資産価値は、需要と供給のバランスによって決まります。これから人口減少が予測されている日本では、多くの箇所で不動産の供給量に対して、需要の方が段々と小さくなっていくことが想像できます。そうした中で選ばれ続けるマンションは、どんな物件なのでしょうか。次の要素が大きく影響が大きくなります。
人口が減っても選ばれるマンションの共通点
- 立地。災害に強く、利便性の良い場所であるかどうか。
- 建物。マンションは堅固な構造でつくられていますが、建築された年代によって、少しずつ構造や性能に差があります。これから何十年も使用していくにあたっては、どういった構造になっているのかも重要になります。
- 管理状況。いくら堅固につくられていても適切なメンテナンスがなされていなければ、傷んでしまいます。また、マナーや清掃状況のよろしくないマンションを購入したいと思うでしょうか。
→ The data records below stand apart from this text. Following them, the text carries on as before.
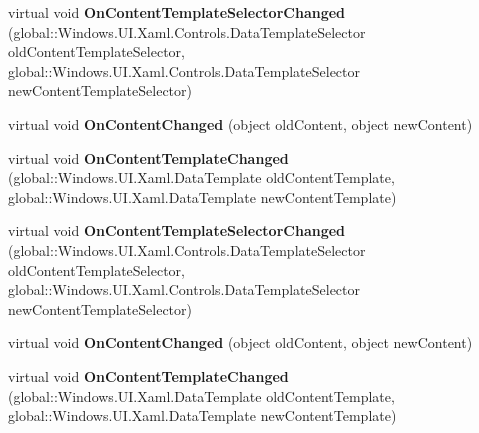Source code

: \begin{DoxyCompactItemize}
virtual void {\bfseries On\+Content\+Template\+Selector\+Changed} (global\+::\+Windows.\+U\+I.\+Xaml.\+Controls.\+Data\+Template\+Selector old\+Content\+Template\+Selector, global\+::\+Windows.\+U\+I.\+Xaml.\+Controls.\+Data\+Template\+Selector new\+Content\+Template\+Selector)
\item 
\mbox{\label{class_windows_1_1_u_i_1_1_xaml_1_1_controls_1_1_content_control_ad866ceae79da192e052f451b2a2070a1}} 
virtual void {\bfseries On\+Content\+Changed} (object old\+Content, object new\+Content)
\item 
\mbox{\label{class_windows_1_1_u_i_1_1_xaml_1_1_controls_1_1_content_control_af0e4eade7bb6b73242fbc48c0be8761f}} 
virtual void {\bfseries On\+Content\+Template\+Changed} (global\+::\+Windows.\+U\+I.\+Xaml.\+Data\+Template old\+Content\+Template, global\+::\+Windows.\+U\+I.\+Xaml.\+Data\+Template new\+Content\+Template)
\item 
\mbox{\label{class_windows_1_1_u_i_1_1_xaml_1_1_controls_1_1_content_control_a814a04f46ae960523984ba3c434f195c}} 
virtual void {\bfseries On\+Content\+Template\+Selector\+Changed} (global\+::\+Windows.\+U\+I.\+Xaml.\+Controls.\+Data\+Template\+Selector old\+Content\+Template\+Selector, global\+::\+Windows.\+U\+I.\+Xaml.\+Controls.\+Data\+Template\+Selector new\+Content\+Template\+Selector)
\item 
\mbox{\label{class_windows_1_1_u_i_1_1_xaml_1_1_controls_1_1_content_control_ad866ceae79da192e052f451b2a2070a1}} 
virtual void {\bfseries On\+Content\+Changed} (object old\+Content, object new\+Content)
\item 
\mbox{\label{class_windows_1_1_u_i_1_1_xaml_1_1_controls_1_1_content_control_af0e4eade7bb6b73242fbc48c0be8761f}} 
virtual void {\bfseries On\+Content\+Template\+Changed} (global\+::\+Windows.\+U\+I.\+Xaml.\+Data\+Template old\+Content\+Template, global\+::\+Windows.\+U\+I.\+Xaml.\+Data\+Template new\+Content\+Template)
\item 
\mbox{\label{class_windows_1_1_u_i_1_1_xaml_1_1_controls_1_1_content_control_a814a04f46ae960523984ba3c434f195c}} 

\end{DoxyCompactItemize}
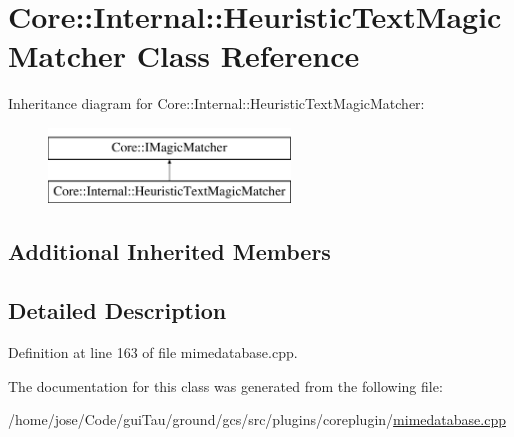 \hypertarget{class_core_1_1_internal_1_1_heuristic_text_magic_matcher}{\section{Core\-:\-:Internal\-:\-:Heuristic\-Text\-Magic\-Matcher Class Reference}
\label{class_core_1_1_internal_1_1_heuristic_text_magic_matcher}
}
Inheritance diagram for Core\-:\-:Internal\-:\-:Heuristic\-Text\-Magic\-Matcher\-:\begin{figure}[H]
\begin{center}
\leavevmode
\includegraphics[height=2.000000cm]{class_core_1_1_internal_1_1_heuristic_text_magic_matcher}
\end{center}
\end{figure}
\subsection*{Additional Inherited Members}


\subsection{Detailed Description}


Definition at line 163 of file mimedatabase.\-cpp.



The documentation for this class was generated from the following file\-:\begin{DoxyCompactItemize}
\item 
/home/jose/\-Code/gui\-Tau/ground/gcs/src/plugins/coreplugin/\hyperlink{mimedatabase_8cpp}{mimedatabase.\-cpp}\end{DoxyCompactItemize}
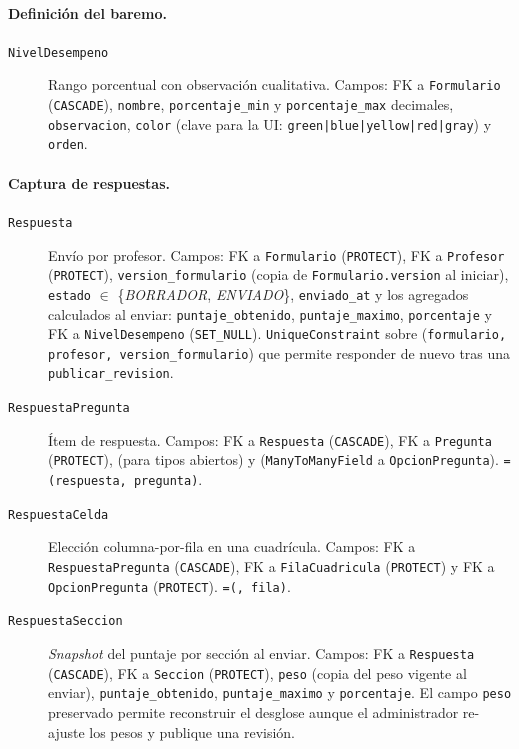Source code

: \paragraph{Definición del baremo.}
\begin{description}
    \item[\texttt{NivelDesempeno}] Rango porcentual con observación cualitativa. Campos: FK a \texttt{Formulario} (\texttt{CASCADE}), \texttt{nombre}, \texttt{porcentaje\_min} y \texttt{porcentaje\_max} decimales, \texttt{observacion}, \texttt{color} (clave para la UI: \texttt{green|blue|yellow|red|gray}) y \texttt{orden}.
\end{description}

\paragraph{Captura de respuestas.}
\begin{description}
    \item[\texttt{Respuesta}] Envío por profesor. Campos: FK a \texttt{Formulario} (\texttt{PROTECT}), FK a \texttt{Profesor} (\texttt{PROTECT}), \texttt{version\_formulario} (copia de \texttt{Formulario.version} al iniciar), \texttt{estado} $\in$ \{\emph{BORRADOR}, \emph{ENVIADO}\}, \texttt{enviado\_at} y los agregados calculados al enviar: \texttt{puntaje\_obtenido}, \texttt{puntaje\_maximo}, \texttt{porcentaje} y FK a \texttt{NivelDesempeno} (\texttt{SET\_NULL}). \texttt{UniqueConstraint} sobre (\texttt{formulario, profesor, version\_formulario}) que permite responder de nuevo tras una \texttt{publicar\_revision}.
    \item[\texttt{RespuestaPregunta}] Ítem de respuesta. Campos: FK a \texttt{Respuesta} (\texttt{CASCADE}), FK a \texttt{Pregunta} (\texttt{PROTECT}),  (para tipos abiertos) y  (\texttt{ManyToManyField} a \texttt{OpcionPregunta}). \texttt{=(respuesta, pregunta)}.
    \item[\texttt{RespuestaCelda}] Elección columna-por-fila en una cuadrícula. Campos: FK a \texttt{RespuestaPregunta} (\texttt{CASCADE}), FK a \texttt{FilaCuadricula} (\texttt{PROTECT}) y FK a \texttt{OpcionPregunta} (\texttt{PROTECT}). \texttt{=(}\texttt{, fila)}.
    \item[\texttt{RespuestaSeccion}] \emph{Snapshot} del puntaje por sección al enviar. Campos: FK a \texttt{Respuesta} (\texttt{CASCADE}), FK a \texttt{Seccion} (\texttt{PROTECT}), \texttt{peso} (copia del peso vigente al enviar), \texttt{puntaje\_obtenido}, \texttt{puntaje\_maximo} y \texttt{porcentaje}. El campo \texttt{peso} preservado permite reconstruir el desglose aunque el administrador re-ajuste los pesos y publique una revisión.
\end{description}

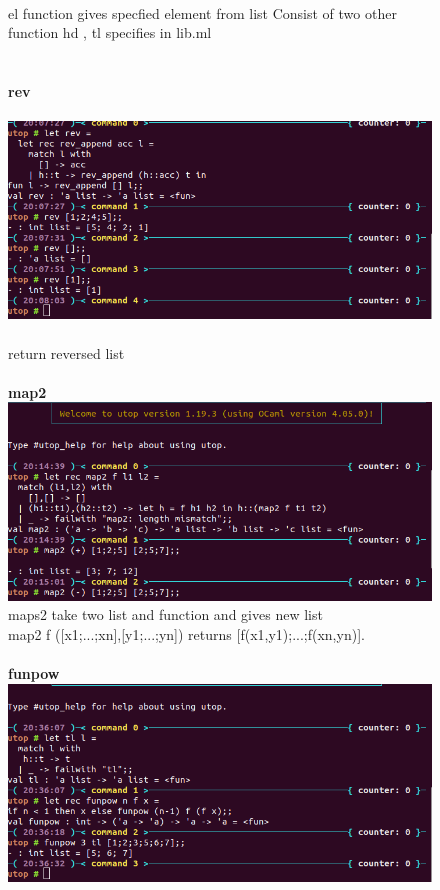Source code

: \documentclass[15]{article}
\begin{document}
\begin{figure}
\\
el function gives specfied element from list
Consist of two other function hd , tl  specifies in lib.ml \\
\\
\\
\textbf{rev}\\
\\
\includegraphics[scale = .5]{images/image5.png}
\\
\\
return reversed list\\
\\
\textbf{map2}
\\
\includegraphics[scale = .5]{images/image3.png}
\\
maps2 take two list and function and gives new list\\
map2 f ([x1;...;xn],[y1;...;yn]) returns [f(x1,y1);...;f(xn,yn)].\\
\\
\textbf{funpow}
\\
\includegraphics[scale = .5]{images/image11.png}

\end{figure}
\end{document}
これらのチェックポイント全てが資産価値を考える上でも重要な要素なのです。
専有部分の設備におかしい部分はないか
現地には販売図面だけではわからない情報が沢山あります。内覧では、そんな見ないとわからないポイントをチェックする絶好のチャンスです。引渡しの後に知らなかったとならないように、専有部分はもちろんのこと、共有部分や周辺環境についてもしっかりと確認しておきましょう。見る際のポイントをいくつかご紹介します。
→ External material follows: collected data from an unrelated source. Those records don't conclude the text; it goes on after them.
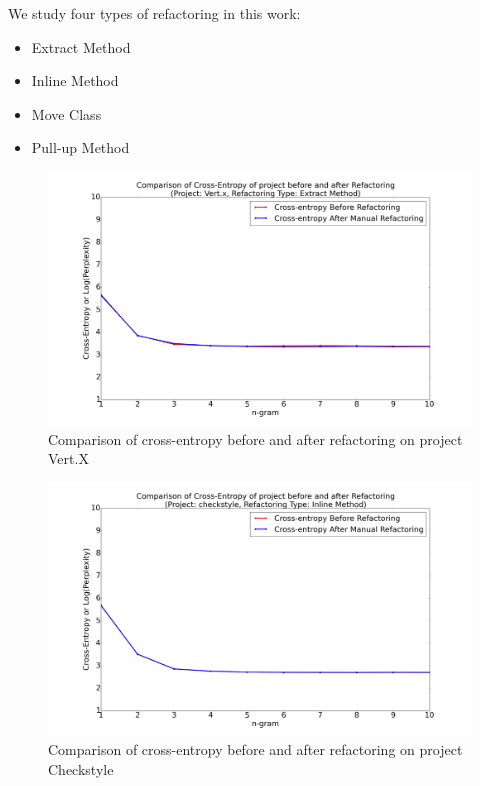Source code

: \documentclass[conference]{IEEEtran}
\begin{document}
We study four types of refactoring in this work:
\begin{itemize}
\item Extract Method
\item Inline Method
\item Move Class
\item Pull-up Method
\end{itemize}


\begin{figure}[ht!]
\centering
\includegraphics[width=150mm]{../Result/Refactoring_ExtractMethod/Plots/vertX.png}
\caption{Comparison of cross-entropy before and after refactoring on project Vert.X}
\label{figure5}
\end{figure}
\begin{figure}[ht!]
\centering
\includegraphics[width=150mm]{../Result/Refactoring_InlineMethod/Plots/checkstyle.png}
\caption{Comparison of cross-entropy before and after refactoring on project Checkstyle}
\label{figure6}
\end{figure}
\end{document}
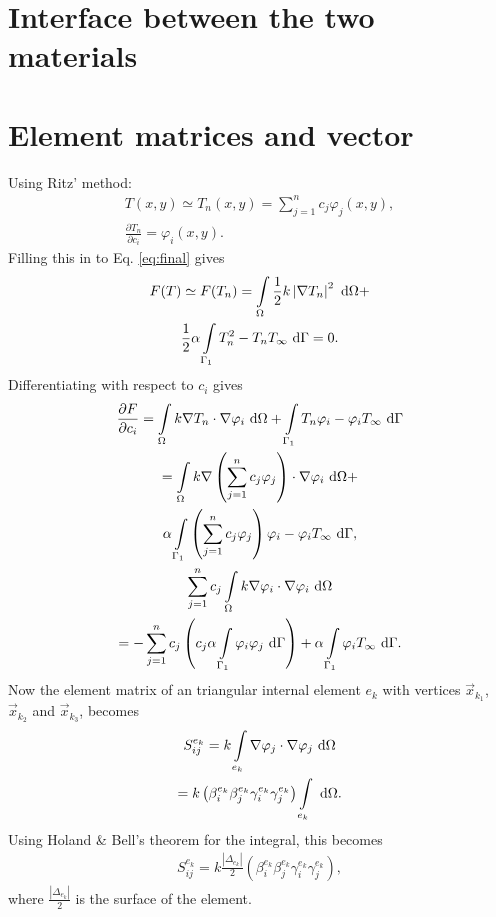 \section{Interface between the two materials} 
\section{Element matrices and vector}
Using Ritz' method: 
\begin{gather*}
    T(x,y) \simeq T_n(x,y)=\sum_{j=1}^n c_j\varphi_j(x,y),\\
    \frac{\partial T_n}{\partial c_i}=\varphi_i(x,y).
\end{gather*} Filling this in to Eq. \ref{eq:final} gives
\begin{gather*}
    F(T)\simeq F(T_n) = \int\displaylimits_{\Omega}\frac{1}{2} k \left|\nabla T_n\right|^2~\mathrm{d}\Omega + \\ \frac{1}{2}\alpha\int\displaylimits_{\Gamma_1}T_n^2-T_nT_{\infty}~\mathrm{d}\Gamma = 0.
\end{gather*} Differentiating with respect to $c_i$ gives
\begin{gather*}
    \frac{\partial F}{\partial c_i} = \int\displaylimits_{\Omega}k\nabla T_n\cdot\nabla\varphi_i~\mathrm{d}\Omega    +\int\displaylimits_{\Gamma_1}T_n\varphi_i-\varphi_iT_{\infty}~\mathrm{d}\Gamma\\
    = \int\displaylimits_{\Omega}k\nabla\left(\sum_{j=1}^n c_j \varphi_j\right)\cdot \nabla \varphi_i~\mathrm{d}\Omega + \\ \alpha\int\displaylimits_{\Gamma_1} \left(\sum_{j=1}^n c_j \varphi_j\right)\varphi_i - \varphi_i T_{\infty}~\mathrm{d}\Gamma,\\
    \sum_{j=1}^n c_j \int\displaylimits_{\Omega}k\nabla\varphi_i\cdot \nabla \varphi_i~\mathrm{d}\Omega \\
    = - \sum_{j=1}^n c_j\left(c_j\alpha\int\displaylimits_{\Gamma_1} \varphi_i \varphi_j~\mathrm{d}\Gamma \right)+\alpha\int\displaylimits_{\Gamma_1}\varphi_i T_{\infty}~\mathrm{d}\Gamma.
\end{gather*} Now the element matrix of an triangular internal element $e_k$ with vertices $\vec{x}_{k_1}$, $\vec{x}_{k_2}$ and $\vec{x}_{k_3}$, becomes
\begin{gather*}
    S_{ij}^{e_k} =  k\int\displaylimits_{e_k} \nabla \varphi_j \cdot \nabla \varphi_j~\mathrm{d}\Omega \\
    = k\left(\beta_i^{e_k} \beta_j^{e_k} \gamma_i^{e_k} \gamma_j^{e_k} \right)\int\displaylimits_{e_k}~\mathrm{d}\Omega.
\end{gather*} Using Holand \& Bell's theorem for the integral, this becomes
\begin{gather}
    S_{ij}^{e_k} = k \frac{|\Delta_{e_k}|}{2}\left(\beta_i^{e_k} \beta_j^{e_k} \gamma_i^{e_k} \gamma_j^{e_k} \right),
\end{gather} where $\frac{|\Delta_{e_k}|}{2}$ is the surface of the element.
専有部分については、エアコンや給湯器といった設備はそのまま使うことができそうか、給排水管からの水漏れの有無、床に傾き・ひび割れはないか、雨漏りや結露の跡がないかといった部分は念入りに見ておきたいものです。
窓から周辺を見渡して新しく建物が建ちそうな場所はないかもチェックしておきましょう。
もし、実際の居住者から話を聞けることができるなら、見た目にわかりにくい音の問題や管理や居住者同士にトラブルはないかなどについても聞いてみるとよいでしょう。
共有部分では、外壁にひび割れはないか、エントランスやゴミ置き場、駐輪場などの様子もチェックしましょう。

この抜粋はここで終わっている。